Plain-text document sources
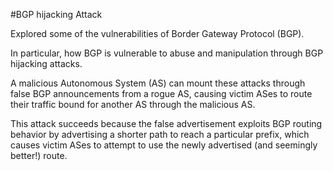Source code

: #BGP hijacking Attack

Explored some of the vulnerabilities of Border Gateway Protocol (BGP). 

In particular, how BGP is vulnerable to abuse and manipulation through BGP hijacking attacks.

A malicious Autonomous System (AS) can mount these attacks through false BGP announcements from a rogue AS, causing victim ASes to route their traffic bound for another AS through the malicious AS. 

This attack succeeds because the false advertisement exploits BGP routing behavior by advertising a shorter path to reach a particular prefix, which causes victim ASes to attempt to use the newly advertised (and seemingly better!) route.
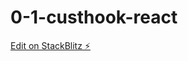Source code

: # 0-1-custhook-react

[Edit on StackBlitz ⚡️](https://stackblitz.com/edit/stackblitz-starters-8fvmqv)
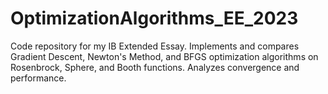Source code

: # OptimizationAlgorithms_EE_2023
Code repository for my IB Extended Essay. Implements and compares Gradient Descent, Newton's Method, and BFGS optimization algorithms on Rosenbrock, Sphere, and Booth functions. Analyzes convergence and performance.
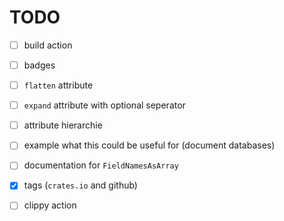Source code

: # TODO

* [ ] build action

* [ ] badges

* [ ] `flatten` attribute

* [ ] `expand` attribute with optional seperator

* [ ] attribute hierarchie

* [ ] example what this could be useful for (document databases)

* [ ] documentation for `FieldNamesAsArray`

* [x] tags (`crates.io` and github)

* [ ] clippy action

_Task prompt_
Each line above that contains the word "attribute" counts once; give the total and no other text.

_Answer box_
3